Building a CPRNG called Terninger - Part 4 Random Tests

Checking how random the core generator is.

Background

You can read other Turninger posts which outline my progress building a the Fortuna CPRNG.

So far, we have the PRNG BlockCypherCprngGenerator, and a console app which outputs random data to file or stdout.

Goal

Now we have a console app that can produce effectively unlimited (263 is plenty big enough for now) random bytes, we need to examine the output and check it really is random.

Note that we already know the output is deterministic, that is, the same seed will produce the same sequence of numbers. But if you don’t know the seed, every bit should have exactly 50% of being a 1 or 0.

To do this, we will use several external programs which will use statistics to quantify how random the output really is.

I’m not going to pretend I understand the statistics used (I did one basic statistics course at university around 15 years ago, and nothing since), but I think they’re looking for things like:

  • Biases, eg: byte 0x01 is produced more than 0x02.
  • Obvious repeats: eg, 0101010101.
  • Less obvious repeats: eg, every 256th bit is always a zero.
  • A bunch of things I don’t understand (TestU01 has ~45 pages describing 13 different test algorithms).

What Tests?

First question is, what programs should I use to analyse the results?

I’ve been talking a lot about dieharder as a test suit. But after a little research, I found several other test suites on StackOverflow.

Other than my requirement to analyse the data and give some sort of pass / fail result (or more likely a range of good-ness and bad-ness), I want things that are easy to run in my Windows environment, and, well, easy to make sense of for someone without a statistics degree.

PractRand was most recommended in the StackOverflow answer (even if the recommendation from its own author) and also gave a few recommendations about other test suits. It was quite against the Diehard, Dieharder and NIST STS suits, and quite positive about TestU01 and RaBiGeTe. It was also the simplest to build and use on Windows.

Other than RaBiGeTe, all other suites needed to be built from source in Linux. Which is rather painful as I don’t have a Linux box sitting around (virtual or otherwise). Instead, I gave the Windows Subsystem for Linux a go.

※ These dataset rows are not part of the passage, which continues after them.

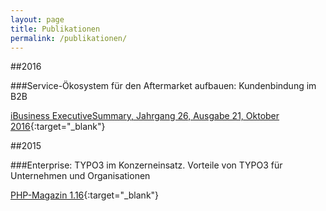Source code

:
 ```yaml
---
layout: page
title: Publikationen
permalink: /publikationen/
---
```


##2016

###Service-Ökosystem für den Aftermarket aufbauen: Kundenbindung im B2B

[iBusiness ExecutiveSummary, Jahrgang 26, Ausgabe 21, Oktober 2016](http://www.ibusiness.de/marketing/db/590271veg.html){:target="_blank"}


##2015

###Enterprise: TYPO3 im Konzerneinsatz. Vorteile von TYPO3 für Unternehmen und Organisationen

[PHP-Magazin 1.16](https://entwickler.de/php-magazin/php-magazin-1-16-135515.html){:target="_blank"}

Which means, I’ll use the top 3 recommended tests (PractRand, TestU01 and RaBiGeTe), as well as Dieharder (just because I’ve mentioned it so much in previous posts).

(And yes, the rest of this post will be me installing, compiling and posting results from the above. Such is the nature of testing software).

PractRand

http://pracrand.sourceforge.net/

PractRand was quite straight forward to build and use. I needed to install the Visual Studio 2017 C++ compiler, download PractRand source and change the projects to target the latest Windows 10 SDK. After that, everything built and ran OK.

PractRand accepts input from stdin, so I told Terninger to produce a lot of bytes and piped that to RNG_test.exe.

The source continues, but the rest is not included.